§ What the task requires: Find the word "Indonesian" in the data below and copy each line that holds it.

§ Input material:
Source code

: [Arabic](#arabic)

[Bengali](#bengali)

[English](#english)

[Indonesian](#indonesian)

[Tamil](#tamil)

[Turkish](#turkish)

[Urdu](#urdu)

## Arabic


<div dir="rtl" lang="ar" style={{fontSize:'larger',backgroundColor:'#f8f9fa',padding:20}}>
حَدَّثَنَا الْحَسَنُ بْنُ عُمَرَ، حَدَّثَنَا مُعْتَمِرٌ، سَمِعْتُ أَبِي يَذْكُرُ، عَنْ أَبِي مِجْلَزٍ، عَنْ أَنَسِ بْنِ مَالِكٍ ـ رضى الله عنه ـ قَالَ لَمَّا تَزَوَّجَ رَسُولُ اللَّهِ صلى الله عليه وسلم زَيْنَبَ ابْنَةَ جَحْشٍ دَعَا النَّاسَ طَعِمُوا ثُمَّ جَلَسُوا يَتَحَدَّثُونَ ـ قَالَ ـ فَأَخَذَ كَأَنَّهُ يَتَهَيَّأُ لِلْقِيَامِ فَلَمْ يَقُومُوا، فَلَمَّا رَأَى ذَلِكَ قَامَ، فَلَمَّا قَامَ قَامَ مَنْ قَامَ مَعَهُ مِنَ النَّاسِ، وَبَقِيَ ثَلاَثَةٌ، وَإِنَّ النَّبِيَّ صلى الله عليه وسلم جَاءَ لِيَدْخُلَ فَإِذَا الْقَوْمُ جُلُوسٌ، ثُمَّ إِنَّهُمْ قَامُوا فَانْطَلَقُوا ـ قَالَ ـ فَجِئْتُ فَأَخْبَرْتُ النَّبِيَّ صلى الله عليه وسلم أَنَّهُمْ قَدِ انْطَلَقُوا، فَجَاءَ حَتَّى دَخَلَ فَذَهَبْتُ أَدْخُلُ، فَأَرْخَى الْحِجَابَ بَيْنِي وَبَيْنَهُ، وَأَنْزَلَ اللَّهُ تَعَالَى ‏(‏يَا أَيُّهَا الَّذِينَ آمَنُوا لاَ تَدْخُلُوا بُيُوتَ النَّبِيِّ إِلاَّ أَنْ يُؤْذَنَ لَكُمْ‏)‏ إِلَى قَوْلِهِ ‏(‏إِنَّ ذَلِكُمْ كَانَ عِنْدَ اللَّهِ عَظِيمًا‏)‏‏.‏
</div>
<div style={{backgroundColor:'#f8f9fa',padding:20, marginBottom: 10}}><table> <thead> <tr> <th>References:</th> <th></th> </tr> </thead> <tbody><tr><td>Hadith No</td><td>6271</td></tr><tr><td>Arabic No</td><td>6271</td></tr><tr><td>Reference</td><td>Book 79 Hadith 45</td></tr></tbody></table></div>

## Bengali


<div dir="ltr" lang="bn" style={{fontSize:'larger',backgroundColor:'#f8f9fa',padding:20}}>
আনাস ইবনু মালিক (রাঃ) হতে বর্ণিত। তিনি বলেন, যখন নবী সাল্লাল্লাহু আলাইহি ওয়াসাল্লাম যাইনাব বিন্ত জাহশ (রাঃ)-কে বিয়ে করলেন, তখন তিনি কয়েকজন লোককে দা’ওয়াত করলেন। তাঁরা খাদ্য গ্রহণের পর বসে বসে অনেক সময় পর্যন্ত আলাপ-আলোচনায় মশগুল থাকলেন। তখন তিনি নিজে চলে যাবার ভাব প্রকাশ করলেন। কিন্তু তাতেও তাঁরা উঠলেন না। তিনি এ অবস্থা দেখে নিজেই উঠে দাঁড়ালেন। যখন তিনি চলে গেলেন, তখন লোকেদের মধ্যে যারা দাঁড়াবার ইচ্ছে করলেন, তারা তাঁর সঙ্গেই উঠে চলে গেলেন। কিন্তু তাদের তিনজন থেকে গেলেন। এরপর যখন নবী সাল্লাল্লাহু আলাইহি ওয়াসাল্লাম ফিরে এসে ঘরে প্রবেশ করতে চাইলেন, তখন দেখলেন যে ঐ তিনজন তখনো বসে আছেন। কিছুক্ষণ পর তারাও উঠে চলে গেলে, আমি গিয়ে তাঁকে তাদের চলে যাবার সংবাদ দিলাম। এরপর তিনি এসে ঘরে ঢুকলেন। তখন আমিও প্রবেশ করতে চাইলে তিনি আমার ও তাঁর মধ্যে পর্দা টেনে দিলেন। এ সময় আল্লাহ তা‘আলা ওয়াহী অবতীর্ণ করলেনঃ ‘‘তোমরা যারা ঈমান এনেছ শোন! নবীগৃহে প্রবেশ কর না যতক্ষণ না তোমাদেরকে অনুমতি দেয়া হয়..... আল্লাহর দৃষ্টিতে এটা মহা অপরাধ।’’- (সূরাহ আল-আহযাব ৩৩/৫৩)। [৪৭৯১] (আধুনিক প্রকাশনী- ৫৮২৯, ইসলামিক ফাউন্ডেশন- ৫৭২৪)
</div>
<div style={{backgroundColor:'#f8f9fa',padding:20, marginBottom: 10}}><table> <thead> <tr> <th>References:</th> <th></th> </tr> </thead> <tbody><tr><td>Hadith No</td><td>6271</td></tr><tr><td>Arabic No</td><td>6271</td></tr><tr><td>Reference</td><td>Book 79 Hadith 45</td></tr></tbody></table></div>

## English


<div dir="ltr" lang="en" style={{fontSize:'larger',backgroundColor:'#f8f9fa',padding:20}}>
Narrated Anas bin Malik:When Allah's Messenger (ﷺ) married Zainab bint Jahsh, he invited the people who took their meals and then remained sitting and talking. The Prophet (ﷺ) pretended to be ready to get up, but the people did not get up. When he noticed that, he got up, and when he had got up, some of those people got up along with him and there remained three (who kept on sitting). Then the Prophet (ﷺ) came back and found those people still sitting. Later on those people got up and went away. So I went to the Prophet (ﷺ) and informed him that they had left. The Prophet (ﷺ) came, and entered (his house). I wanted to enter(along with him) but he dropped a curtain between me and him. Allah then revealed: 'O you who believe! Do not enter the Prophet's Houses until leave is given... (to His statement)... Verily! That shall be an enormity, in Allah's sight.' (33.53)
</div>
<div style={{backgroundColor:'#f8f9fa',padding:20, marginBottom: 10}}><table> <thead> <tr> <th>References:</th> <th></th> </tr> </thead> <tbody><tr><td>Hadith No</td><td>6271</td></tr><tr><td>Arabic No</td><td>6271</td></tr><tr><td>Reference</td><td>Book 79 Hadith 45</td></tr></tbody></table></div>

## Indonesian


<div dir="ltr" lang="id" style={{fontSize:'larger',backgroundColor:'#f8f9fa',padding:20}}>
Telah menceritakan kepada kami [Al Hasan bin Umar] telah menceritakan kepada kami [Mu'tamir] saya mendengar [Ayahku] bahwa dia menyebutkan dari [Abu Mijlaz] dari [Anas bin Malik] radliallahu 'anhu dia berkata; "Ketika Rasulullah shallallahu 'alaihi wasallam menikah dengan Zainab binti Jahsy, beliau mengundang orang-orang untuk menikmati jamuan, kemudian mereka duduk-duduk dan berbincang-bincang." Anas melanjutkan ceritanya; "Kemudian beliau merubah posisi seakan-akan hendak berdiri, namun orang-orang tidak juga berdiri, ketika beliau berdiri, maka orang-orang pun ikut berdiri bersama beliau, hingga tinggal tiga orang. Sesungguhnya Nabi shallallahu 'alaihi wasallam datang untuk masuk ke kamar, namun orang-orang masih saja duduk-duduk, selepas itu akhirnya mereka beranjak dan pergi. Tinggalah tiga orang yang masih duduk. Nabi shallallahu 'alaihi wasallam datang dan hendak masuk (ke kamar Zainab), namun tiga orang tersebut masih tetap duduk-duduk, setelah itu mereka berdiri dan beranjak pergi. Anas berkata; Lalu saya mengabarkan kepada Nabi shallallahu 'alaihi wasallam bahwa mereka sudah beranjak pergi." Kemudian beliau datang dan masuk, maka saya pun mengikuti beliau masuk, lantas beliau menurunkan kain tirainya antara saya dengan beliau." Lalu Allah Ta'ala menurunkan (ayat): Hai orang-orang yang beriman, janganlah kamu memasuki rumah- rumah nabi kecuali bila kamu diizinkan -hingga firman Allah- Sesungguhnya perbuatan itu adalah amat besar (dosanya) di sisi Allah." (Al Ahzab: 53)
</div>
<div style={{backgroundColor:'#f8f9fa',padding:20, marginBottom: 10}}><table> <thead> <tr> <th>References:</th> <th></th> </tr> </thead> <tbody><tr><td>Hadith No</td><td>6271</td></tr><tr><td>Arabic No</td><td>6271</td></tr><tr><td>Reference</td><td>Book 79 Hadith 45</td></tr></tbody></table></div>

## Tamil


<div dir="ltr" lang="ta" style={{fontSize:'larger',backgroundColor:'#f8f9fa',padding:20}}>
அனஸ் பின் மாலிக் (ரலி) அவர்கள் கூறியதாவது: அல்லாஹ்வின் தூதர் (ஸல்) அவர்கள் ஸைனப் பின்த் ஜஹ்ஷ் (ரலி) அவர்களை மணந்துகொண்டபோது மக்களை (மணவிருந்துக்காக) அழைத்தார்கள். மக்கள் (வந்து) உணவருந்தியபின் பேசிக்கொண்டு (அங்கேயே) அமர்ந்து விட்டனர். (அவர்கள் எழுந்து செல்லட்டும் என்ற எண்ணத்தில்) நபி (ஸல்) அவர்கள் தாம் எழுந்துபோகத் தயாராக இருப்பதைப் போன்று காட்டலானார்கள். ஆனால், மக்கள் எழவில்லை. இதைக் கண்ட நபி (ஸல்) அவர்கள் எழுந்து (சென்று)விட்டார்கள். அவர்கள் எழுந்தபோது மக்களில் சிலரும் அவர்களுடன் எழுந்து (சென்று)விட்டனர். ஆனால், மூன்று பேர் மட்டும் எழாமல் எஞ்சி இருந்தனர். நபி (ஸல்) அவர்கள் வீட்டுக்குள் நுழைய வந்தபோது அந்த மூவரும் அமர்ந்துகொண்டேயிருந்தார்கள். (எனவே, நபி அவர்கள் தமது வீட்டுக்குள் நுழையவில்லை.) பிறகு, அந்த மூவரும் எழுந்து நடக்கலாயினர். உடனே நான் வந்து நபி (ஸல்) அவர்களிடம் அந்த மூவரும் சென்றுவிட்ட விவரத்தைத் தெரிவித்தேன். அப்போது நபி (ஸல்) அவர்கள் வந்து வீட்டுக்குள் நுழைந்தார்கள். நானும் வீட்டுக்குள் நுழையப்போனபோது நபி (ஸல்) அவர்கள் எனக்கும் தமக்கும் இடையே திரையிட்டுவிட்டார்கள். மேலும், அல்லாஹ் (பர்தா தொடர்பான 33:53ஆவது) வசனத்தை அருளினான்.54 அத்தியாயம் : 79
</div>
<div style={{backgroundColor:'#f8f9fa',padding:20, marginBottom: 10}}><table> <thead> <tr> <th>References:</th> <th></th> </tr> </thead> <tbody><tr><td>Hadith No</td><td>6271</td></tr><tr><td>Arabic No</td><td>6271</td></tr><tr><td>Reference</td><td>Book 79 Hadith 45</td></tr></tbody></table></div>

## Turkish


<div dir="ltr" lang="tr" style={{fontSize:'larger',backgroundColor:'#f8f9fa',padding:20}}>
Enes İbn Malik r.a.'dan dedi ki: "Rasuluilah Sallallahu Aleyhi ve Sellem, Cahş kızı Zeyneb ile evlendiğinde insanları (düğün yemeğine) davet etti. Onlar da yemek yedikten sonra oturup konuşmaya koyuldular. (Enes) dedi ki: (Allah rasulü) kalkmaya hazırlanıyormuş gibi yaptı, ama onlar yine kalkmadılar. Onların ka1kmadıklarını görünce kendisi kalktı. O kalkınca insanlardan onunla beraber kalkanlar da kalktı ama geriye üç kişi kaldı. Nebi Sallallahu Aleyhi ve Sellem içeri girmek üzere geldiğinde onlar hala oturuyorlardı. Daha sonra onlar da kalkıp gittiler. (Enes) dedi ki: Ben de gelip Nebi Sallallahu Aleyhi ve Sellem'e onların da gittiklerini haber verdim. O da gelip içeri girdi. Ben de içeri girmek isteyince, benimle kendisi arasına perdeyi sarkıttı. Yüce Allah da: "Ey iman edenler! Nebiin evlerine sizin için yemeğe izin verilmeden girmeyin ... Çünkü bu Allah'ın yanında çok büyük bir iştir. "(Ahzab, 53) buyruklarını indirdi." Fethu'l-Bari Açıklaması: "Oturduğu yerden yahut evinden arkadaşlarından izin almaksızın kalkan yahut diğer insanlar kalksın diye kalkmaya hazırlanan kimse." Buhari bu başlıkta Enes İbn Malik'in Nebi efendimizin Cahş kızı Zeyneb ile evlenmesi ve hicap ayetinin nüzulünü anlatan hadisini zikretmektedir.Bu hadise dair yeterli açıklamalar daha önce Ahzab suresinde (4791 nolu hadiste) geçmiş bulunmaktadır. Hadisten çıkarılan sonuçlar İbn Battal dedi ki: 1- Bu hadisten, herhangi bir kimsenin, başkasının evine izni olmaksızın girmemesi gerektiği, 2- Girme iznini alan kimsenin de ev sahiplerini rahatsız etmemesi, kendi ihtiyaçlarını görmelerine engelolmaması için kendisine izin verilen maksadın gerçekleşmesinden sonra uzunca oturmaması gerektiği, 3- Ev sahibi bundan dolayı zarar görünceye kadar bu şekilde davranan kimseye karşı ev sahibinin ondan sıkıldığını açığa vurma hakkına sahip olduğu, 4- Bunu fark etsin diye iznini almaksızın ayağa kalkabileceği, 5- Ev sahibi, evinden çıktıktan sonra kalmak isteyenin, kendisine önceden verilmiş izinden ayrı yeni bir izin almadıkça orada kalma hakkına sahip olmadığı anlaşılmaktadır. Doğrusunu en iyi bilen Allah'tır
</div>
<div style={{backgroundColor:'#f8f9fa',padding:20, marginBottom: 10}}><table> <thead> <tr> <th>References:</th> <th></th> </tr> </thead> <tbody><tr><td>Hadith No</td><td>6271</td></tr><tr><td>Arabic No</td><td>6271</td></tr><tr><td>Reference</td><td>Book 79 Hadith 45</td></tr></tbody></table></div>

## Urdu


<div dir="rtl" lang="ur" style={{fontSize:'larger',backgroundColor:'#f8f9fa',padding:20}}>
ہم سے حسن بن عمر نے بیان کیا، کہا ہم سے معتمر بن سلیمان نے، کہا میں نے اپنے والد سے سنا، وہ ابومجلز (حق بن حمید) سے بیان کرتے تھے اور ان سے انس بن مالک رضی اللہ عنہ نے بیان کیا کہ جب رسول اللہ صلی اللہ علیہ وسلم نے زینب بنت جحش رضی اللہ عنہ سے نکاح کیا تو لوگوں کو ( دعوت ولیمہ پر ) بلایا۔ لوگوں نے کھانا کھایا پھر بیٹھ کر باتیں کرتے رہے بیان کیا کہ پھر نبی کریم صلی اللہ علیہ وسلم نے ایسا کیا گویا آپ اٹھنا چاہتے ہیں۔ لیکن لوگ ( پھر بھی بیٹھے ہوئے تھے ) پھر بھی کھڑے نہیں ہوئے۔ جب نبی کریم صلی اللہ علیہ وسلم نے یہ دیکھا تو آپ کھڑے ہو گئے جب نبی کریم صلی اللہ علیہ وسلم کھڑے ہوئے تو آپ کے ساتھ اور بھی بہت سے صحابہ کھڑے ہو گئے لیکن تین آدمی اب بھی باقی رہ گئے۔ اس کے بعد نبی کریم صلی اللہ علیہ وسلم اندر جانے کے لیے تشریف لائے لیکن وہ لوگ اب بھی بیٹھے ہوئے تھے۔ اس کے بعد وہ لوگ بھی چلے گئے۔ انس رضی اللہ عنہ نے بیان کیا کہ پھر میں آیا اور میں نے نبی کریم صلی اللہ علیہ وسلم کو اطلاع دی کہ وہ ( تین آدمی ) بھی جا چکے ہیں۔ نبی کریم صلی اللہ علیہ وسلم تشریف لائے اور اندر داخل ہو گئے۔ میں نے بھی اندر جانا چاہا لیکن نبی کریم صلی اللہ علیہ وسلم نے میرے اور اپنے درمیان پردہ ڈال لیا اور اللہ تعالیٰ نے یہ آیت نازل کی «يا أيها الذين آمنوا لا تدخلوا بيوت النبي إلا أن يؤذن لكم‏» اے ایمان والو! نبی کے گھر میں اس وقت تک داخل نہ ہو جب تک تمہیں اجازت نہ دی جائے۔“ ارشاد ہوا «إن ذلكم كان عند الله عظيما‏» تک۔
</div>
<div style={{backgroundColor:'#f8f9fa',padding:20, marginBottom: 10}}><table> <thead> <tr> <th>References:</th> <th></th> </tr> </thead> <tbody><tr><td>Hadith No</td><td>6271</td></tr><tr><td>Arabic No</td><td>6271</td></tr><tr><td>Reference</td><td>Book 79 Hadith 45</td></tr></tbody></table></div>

§ Solution to this task:
[Indonesian](#indonesian)
## Indonesian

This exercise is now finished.